Case Study: Hays Medical Center
Hays Medical Center is a 194-bed tertiary-care center in Hays, Kansas. It is accredited by the Joint Commission, and in 2007, Hays reported on the CHF, PN and SCIP core measures sets. Although Hays has only been a member of IHM for about six months, the staff has already seen demonstrable benefits. Both the Medical Staff office and the Quality Improvement Department have found PQMS to be a helpful tool, particularly in meeting the new Joint Commission requirements for privileging and credentialing.
The Medical Staff office at Hays is responsible for determining the volume of procedures that each practitioner has performed since their last reappointment. The number of practitioners up for reappointment is determined by birth date; thus, the workload can range from as few as seven practitioners to as many as 20 in a given month. Before they used PQMS, the employees in Medical Staff office gathered data on procedure volume through a manual process as well as through the use of another software program. "I had to request information from several different areas of the hospital, gather all that information together, and put it on one form. The process took time," said Kay Werth of the Medical Staff office. With the PQMS reports, she has found that the process is more efficient. "Now I can zero right in on a specific procedure," said Werth. " It saves time, and getting the data has become much more convenient."

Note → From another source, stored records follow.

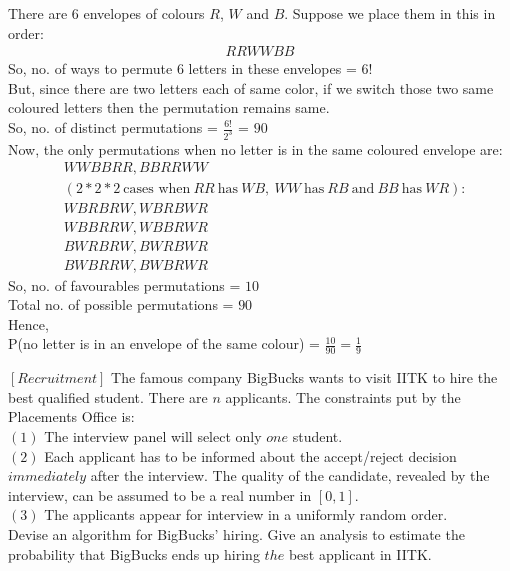 \documentclass[12pt]{article}
\begin{document}
    \begin{solution}
        There are 6 envelopes of colours $R$, $W$ and $B$. Suppose we place them in this in order:
        \begin{align*}
            RRWWBB
        \end{align*}
        So, no. of ways to permute 6 letters in these envelopes = $6!$\\
        But, since there are two letters each of same color, if we switch those two same coloured letters then the permutation remains same.\\
        So, no. of distinct permutations = $\frac{6!}{2^3}$ = $90$\\
        Now, the only permutations when no letter is in the same coloured envelope are:
        \begin{align*}
        & WWBBRR, BBRRWW\\
        & (2*2*2\: \text{cases when}\: RR\: \text{has} \:WB,\: WW \:\text{has} \:RB\: \text{and} \:BB \:\text{has}\: WR) : \\
        & WBRBRW, WBRBWR\\
        & WBBRRW, WBBRWR\\
        & BWRBRW, BWRBWR\\
        & BWBRRW, BWBRWR
        \end{align*}
        So, no. of favourables permutations = $10$\\
        Total no. of possible permutations = $90$\\
        Hence,\\ P(no letter is in an envelope of the same colour) = $\frac{10}{90}=\frac{1}{9}$
    \end{solution}

    \begin{question}
        $[Recruitment]$ The famous company BigBucks wants to visit IITK to hire the best qualified student. There are $n$ applicants. The constraints put by the Placements Office is:\\
        $(1)$ The interview panel will select only $one$ student.\\
        $(2)$ Each applicant has to be informed about the accept/reject decision $immediately$ after the interview. The quality of the candidate, revealed by the interview, can be assumed to be a real number in $[0, 1]$.\\
        $(3)$ The applicants appear for interview in a uniformly random order.\\ Devise an algorithm for BigBucks’ hiring. Give an analysis to estimate the probability that BigBucks ends up hiring $the$ best applicant in IITK.
    \end{question}
\end{document}
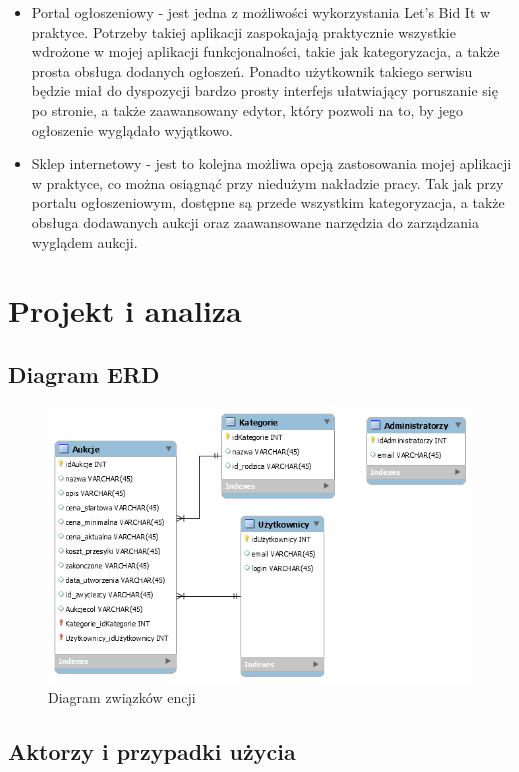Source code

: \documentclass[brudnopis]{xmgr}
\begin{document}
\begin{itemize}

\item Portal ogłoszeniowy - jest jedna z możliwości wykorzystania Let's Bid It w praktyce. Potrzeby takiej aplikacji zaspokajają praktycznie wszystkie wdrożone w mojej aplikacji funkcjonalności, takie jak kategoryzacja, a także prosta obsługa dodanych ogłoszeń. Ponadto użytkownik takiego  serwisu będzie miał do dyspozycji bardzo prosty interfejs ułatwiający poruszanie się po stronie, a także zaawansowany edytor, który pozwoli na to, by jego ogłoszenie wyglądało wyjątkowo.

\item Sklep internetowy - jest to kolejna możliwa opcją zastosowania mojej aplikacji w praktyce, co można osiągnąć przy niedużym nakładzie pracy. Tak jak przy portalu ogłoszeniowym, dostępne są przede wszystkim kategoryzacja, a także obsługa dodawanych aukcji oraz zaawansowane narzędzia do zarządzania wyglądem aukcji.

\end{itemize}

\chapter{Projekt i analiza}

\section{Diagram ERD}

\begin{figure}[!tbh]
\centering
\includegraphics[width=.8\linewidth]{erd}
\caption{Diagram związków encji\label{RYS.1}}
\end{figure}

\section{Aktorzy i przypadki użycia}
\end{document}
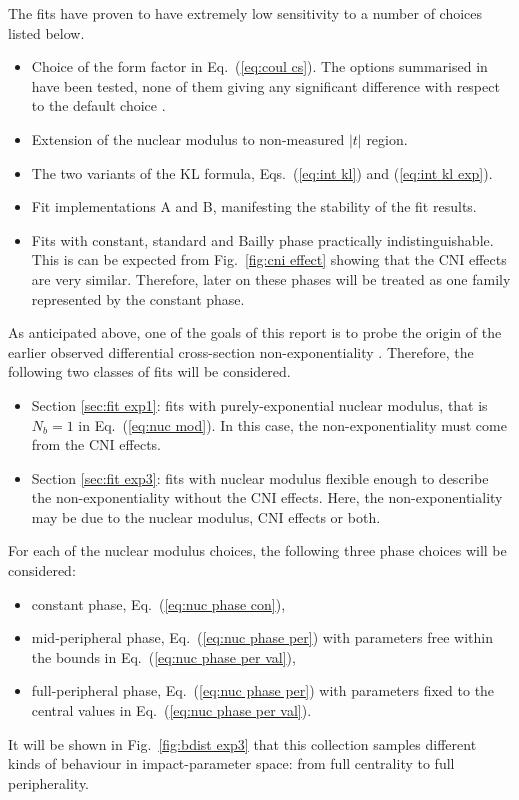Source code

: The fits have proven to have extremely low sensitivity to a number of choices listed below.
\begin{itemize}
\item Choice of the form factor in Eq.~(\ref{eq:coul cs}). The options summarised in \cite{elegent} have been tested, none of them giving any significant difference with respect to the default choice \cite{puckett10}.
\item Extension of the nuclear modulus to non-measured $|t|$ region. 
\item The two variants of the KL formula, Eqs.~(\ref{eq:int kl}) and (\ref{eq:int kl exp}).
\item Fit implementations A and B, manifesting the stability of the fit results.
\item Fits with constant, standard and Bailly phase practically indistinguishable. This is can be expected from Fig.~\ref{fig:cni effect} showing that the CNI effects are very similar. Therefore, later on these phases will be treated as one family represented by the constant phase.
\end{itemize}


As anticipated above, one of the goals of this report is to probe the origin of the earlier observed differential cross-section non-exponentiality \cite{8tev-90m}. Therefore, the following two classes of fits will be considered.
\begin{itemize}
\item Section \ref{sec:fit exp1}: fits with purely-exponential nuclear modulus, that is $N_b=1$ in Eq.~(\ref{eq:nuc mod}). In this case, the non-exponentiality must come from the CNI effects.
\item Section \ref{sec:fit exp3}: fits with nuclear modulus flexible enough to describe the non-exponentiality without the CNI effects. Here, the non-exponentiality may be due to the nuclear modulus, CNI effects or both.
\end{itemize}


For each of the nuclear modulus choices, the following three phase choices will be considered:
\begin{itemize}\setlength\itemsep{0pt}
\item constant phase, Eq.~(\ref{eq:nuc phase con}),
\item mid-peripheral phase, Eq.~(\ref{eq:nuc phase per}) with parameters free within the bounds in Eq.~(\ref{eq:nuc phase per val}),
\item full-peripheral phase, Eq.~(\ref{eq:nuc phase per}) with parameters fixed to the central values in Eq.~(\ref{eq:nuc phase per val}).
\end{itemize}
It will be shown in Fig.~\ref{fig:bdist exp3} that this collection samples different kinds of behaviour in impact-parameter space: from full centrality to full peripherality.


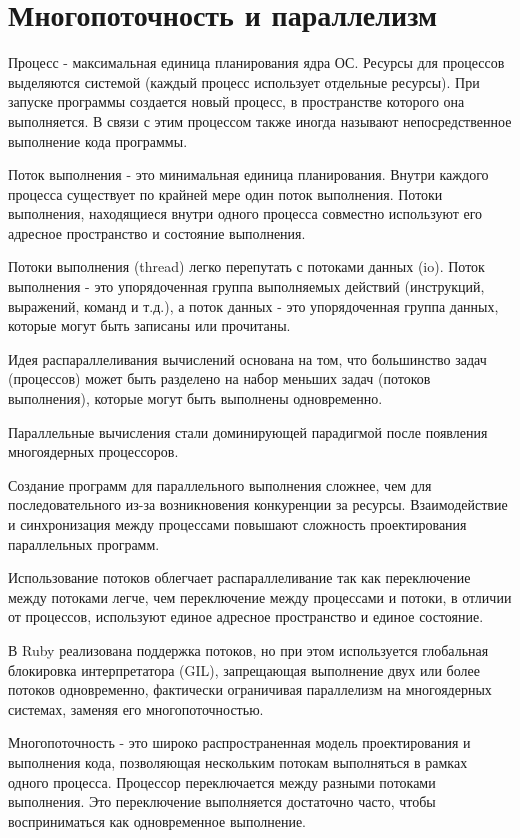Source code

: \chapter{Многопоточность и параллелизм}

Процесс - максимальная единица планирования ядра ОС. Ресурсы для процессов выделяются системой (каждый процесс использует отдельные ресурсы). При запуске программы создается новый процесс, в пространстве которого она выполняется. В связи с этим процессом также иногда называют непосредственное выполнение кода программы.

Поток выполнения - это минимальная единица планирования. Внутри каждого процесса существует по крайней мере один поток выполнения. Потоки выполнения, находящиеся внутри одного процесса совместно используют его адресное пространство и состояние выполнения.

\begin{note}
Потоки выполнения (thread) легко перепутать с потоками данных (io). Поток выполнения - это упорядоченная группа выполняемых действий (инструкций, выражений, команд и т.д.), а поток данных - это упорядоченная группа данных, которые могут быть записаны или прочитаны.
\end{note}

Идея распараллеливания вычислений основана на том, что большинство задач (процессов) может быть разделено на набор меньших задач (потоков выполнения), которые могут быть выполнены одновременно.

Параллельные вычисления стали доминирующей парадигмой после появления многоядерных процессоров.

Создание программ для параллельного выполнения сложнее, чем для последовательного из-за возникновения конкуренции за ресурсы. Взаимодействие и синхронизация между процессами повышают сложность проектирования параллельных программ.

Использование потоков облегчает распараллеливание так как переключение между потоками легче, чем переключение между процессами и потоки, в отличии от процессов, используют единое адресное пространство и единое состояние.

В Ruby реализована поддержка потоков, но при этом используется глобальная блокировка интерпретатора (GIL), запрещающая выполнение двух или более потоков одновременно, фактически ограничивая параллелизм на многоядерных системах, заменяя его многопоточностью.

Многопоточность - это широко распространенная модель проектирования и выполнения кода, позволяющая нескольким потокам выполняться в рамках одного процесса. Процессор переключается между разными потоками выполнения. Это переключение выполняется достаточно часто, чтобы восприниматься как одновременное выполнение.

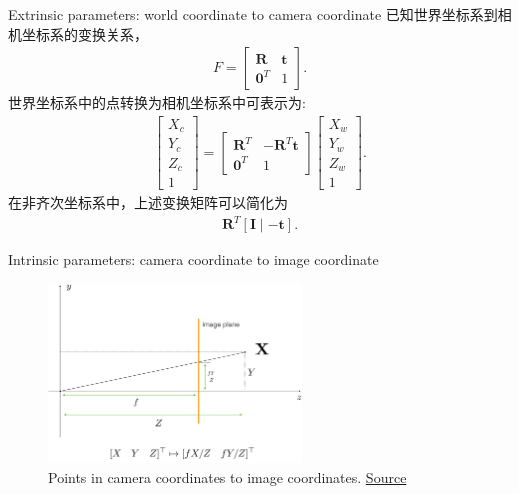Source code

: \documentclass[10pt,xcolor={table,dvipsnames},t]{beamer}
\begin{document}
\begin{frame}{Extrinsic parameters: world coordinate to camera coordinate}
  已知世界坐标系到相机坐标系的变换关系，
  \begin{align*}
    F = \begin{bmatrix}
    \mathbf{R} & \mathbf{t} \\
    \mathbf{0}^T & 1
    \end{bmatrix}.
  \end{align*}
  世界坐标系中的点转换为相机坐标系中可表示为:
  \begin{align*}
    \begin{bmatrix} X_c \\ Y_c \\ Z_c \\ 1 \end{bmatrix}  = 
    \begin{bmatrix}
    \mathbf{R}^T & -\mathbf{R}^T\mathbf{t} \\
    \mathbf{0}^T & 1
    \end{bmatrix}
    \begin{bmatrix} X_w \\ Y_w \\ Z_w \\ 1 \end{bmatrix}.
  \end{align*}
  在非齐次坐标系中，上述变换矩阵可以简化为
  \begin{align*}
    \mathbf{R}^T [\mathbf{I} \mid -\mathbf{t}].
  \end{align*}
\end{frame}

\begin{frame}{Intrinsic parameters: camera coordinate to image coordinate}
  \begin{figure}
    \centering
    \includegraphics[width=0.6\textwidth]{figures/pinhole-similarity.png}
    \caption{Points in camera coordinates to image coordinates. \href{https://www.cs.cmu.edu/~16385/s17/Slides/11.1\_Camera\_matrix.pdf}{Source}}
  \end{figure}
\end{frame}
\end{document}
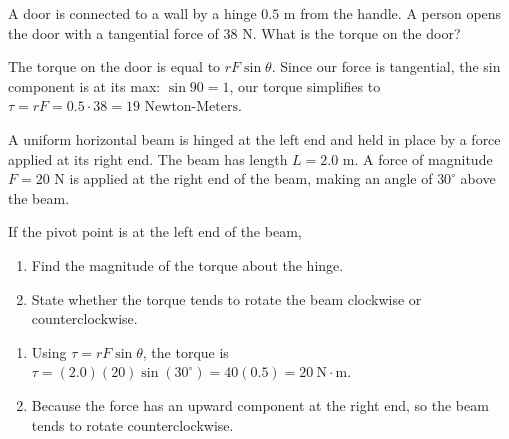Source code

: \begin{Exercise}[title=Door Torque, label=torque1]
A door is connected to a wall by a hinge $0.5 \text{ m}$ from the handle. A person opens the door with a tangential force of $38 \text{ N}$. What is the torque on the door?
\end{Exercise}
\begin{Answer}[ref=torque1]
The torque on the door is equal to $rF\sin\theta$. Since our force is tangential, the sin component is at its max: $\sin 90 = 1$, our torque simplifies to $\tau = rF = 0.5 \cdot 38 = 19 \text{ Newton-Meters}$. 
\end{Answer}
\begin{Exercise}[title=Torque but with a twist!,label=torque2]
A uniform horizontal beam is hinged at the left end and held in place by a force applied at its right end. The beam has length $L=2.0 \text{ m}$. A force of magnitude $F = 20 \text{ N}$ is applied at the right end of the beam, making an angle of $30^\circ$ above the beam.

If the pivot point is at the left end of the beam,
\begin{enumerate}
  \item Find the magnitude of the torque about the hinge.
  \item State whether the torque tends to rotate the beam clockwise or counterclockwise.
\end{enumerate}
\end{Exercise}
\begin{Answer}[ref=torque2]
\begin{enumerate}
  \item Using $\tau = r F \sin\theta$, the torque is $\tau = (2.0)(20)\sin(30^\circ) = 40(0.5) = 20\ \text{N}\cdot\text{m}$.
  \item Because the force has an upward component at the right end, so the beam tends to rotate counterclockwise.
\end{enumerate}
\end{Answer}

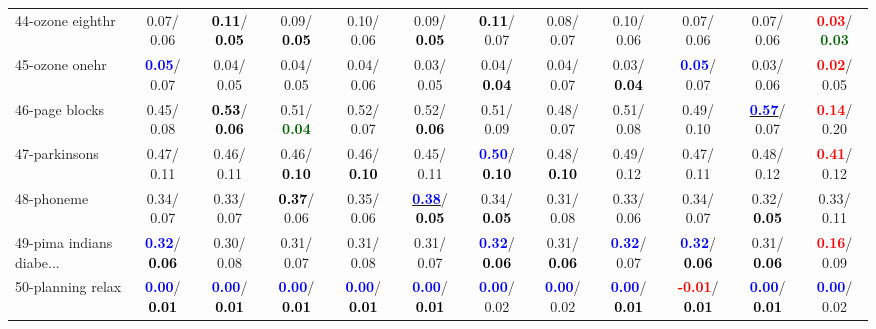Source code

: \begin{table}[h]
\begin{center}
{\begin{tabular}{lc|c|c|c|c|c|c|c|c|c|c}
44-ozone eighthr &   0.07/  0.06 & \textcolor{black}{\textbf{  0.11}}/\textcolor{black}{\textbf{  0.05}} &   0.09/\textcolor{black}{\textbf{  0.05}} &   0.10/  0.06 &   0.09/\textcolor{black}{\textbf{  0.05}} & \textcolor{black}{\textbf{  0.11}}/  0.07 &   0.08/  0.07 &   0.10/  0.06 &   0.07/  0.06 &   0.07/  0.06 & \textcolor{red}{\textbf{  0.03}}/\textcolor{darkgreen}{\textbf{  0.03}} \\
45-ozone onehr & \textcolor{blue}{\textbf{  0.05}}/  0.07 &   0.04/  0.05 &   0.04/  0.05 &   0.04/  0.06 &   0.03/  0.05 &   0.04/\textcolor{black}{\textbf{  0.04}} &   0.04/  0.07 &   0.03/\textcolor{black}{\textbf{  0.04}} & \textcolor{blue}{\textbf{  0.05}}/  0.07 &   0.03/  0.06 & \textcolor{red}{\textbf{  0.02}}/  0.05 \\
46-page blocks &   0.45/  0.08 & \textcolor{black}{\textbf{  0.53}}/\textcolor{black}{\textbf{  0.06}} &   0.51/\textcolor{darkgreen}{\textbf{  0.04}} &   0.52/  0.07 &   0.52/\textcolor{black}{\textbf{  0.06}} &   0.51/  0.09 &   0.48/  0.07 &   0.51/  0.08 &   0.49/  0.10 & \underline{\textcolor{blue}{\textbf{  0.57}}}/  0.07 & \textcolor{red}{\textbf{  0.14}}/  0.20 \\ \hline
47-parkinsons &   0.47/  0.11 &   0.46/  0.11 &   0.46/\textcolor{black}{\textbf{  0.10}} &   0.46/\textcolor{black}{\textbf{  0.10}} &   0.45/  0.11 & \textcolor{blue}{\textbf{  0.50}}/\textcolor{black}{\textbf{  0.10}} &   0.48/\textcolor{black}{\textbf{  0.10}} &   0.49/  0.12 &   0.47/  0.11 &   0.48/  0.12 & \textcolor{red}{\textbf{  0.41}}/  0.12 \\
48-phoneme &   0.34/  0.07 &   0.33/  0.07 & \textcolor{black}{\textbf{  0.37}}/  0.06 &   0.35/  0.06 & \underline{\textcolor{blue}{\textbf{  0.38}}}/\textcolor{black}{\textbf{  0.05}} &   0.34/\textcolor{black}{\textbf{  0.05}} &   0.31/  0.08 &   0.33/  0.06 &   0.34/  0.07 &   0.32/\textcolor{black}{\textbf{  0.05}} &   0.33/  0.11 \\
49-pima indians diabe... & \textcolor{blue}{\textbf{  0.32}}/\textcolor{black}{\textbf{  0.06}} &   0.30/  0.08 &   0.31/  0.07 &   0.31/  0.08 &   0.31/  0.07 & \textcolor{blue}{\textbf{  0.32}}/\textcolor{black}{\textbf{  0.06}} &   0.31/\textcolor{black}{\textbf{  0.06}} & \textcolor{blue}{\textbf{  0.32}}/  0.07 & \textcolor{blue}{\textbf{  0.32}}/\textcolor{black}{\textbf{  0.06}} &   0.31/\textcolor{black}{\textbf{  0.06}} & \textcolor{red}{\textbf{  0.16}}/  0.09 \\
50-planning relax & \textcolor{blue}{\textbf{  0.00}}/\textcolor{black}{\textbf{  0.01}} & \textcolor{blue}{\textbf{  0.00}}/\textcolor{black}{\textbf{  0.01}} & \textcolor{blue}{\textbf{  0.00}}/\textcolor{black}{\textbf{  0.01}} & \textcolor{blue}{\textbf{  0.00}}/\textcolor{black}{\textbf{  0.01}} & \textcolor{blue}{\textbf{  0.00}}/\textcolor{black}{\textbf{  0.01}} & \textcolor{blue}{\textbf{  0.00}}/  0.02 & \textcolor{blue}{\textbf{  0.00}}/  0.02 & \textcolor{blue}{\textbf{  0.00}}/\textcolor{black}{\textbf{  0.01}} & \textcolor{red}{\textbf{ -0.01}}/\textcolor{black}{\textbf{  0.01}} & \textcolor{blue}{\textbf{  0.00}}/\textcolor{black}{\textbf{  0.01}} & \textcolor{blue}{\textbf{  0.00}}/  0.02 \\

\end{tabular}}
\end{center}
\end{table}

On the quality improvement side, PQMS has proven useful as well, according to Judith Purdy, RN, Director of Risk Management and Quality Improvement at Hays. The new Joint Commissionrequirements for privileging have prompted Hays to evaluate physician performance once quarterly, a process that has been aided by PQMS. "It meets the ongoing quality assessment requirement under the new Joint Commission standards quite nicely," said Purdy. "Numbers can be pulled once per quarter and put in front of the credentials committee to verify that we are indeed doing ongoing review of all our physicians." In addition to meeting the Joint Commission ongoing performance review requirement, the department heads at Hays have found PQMS useful for looking at performance within each specialty. "It really helps us to compare physicians in a group, like the family practice group or pulmonology group." said Purdy.
Both Purdy and Werth have found IHM to be easy to work with and very responsive to their questions. "I’m probably a pest sometimes," joked Werth. "Everyone has been very willing to help and answer all my questions." Purdy added, "I’m really looking forward to using IHM’s tools for core measures reporting in the future as well."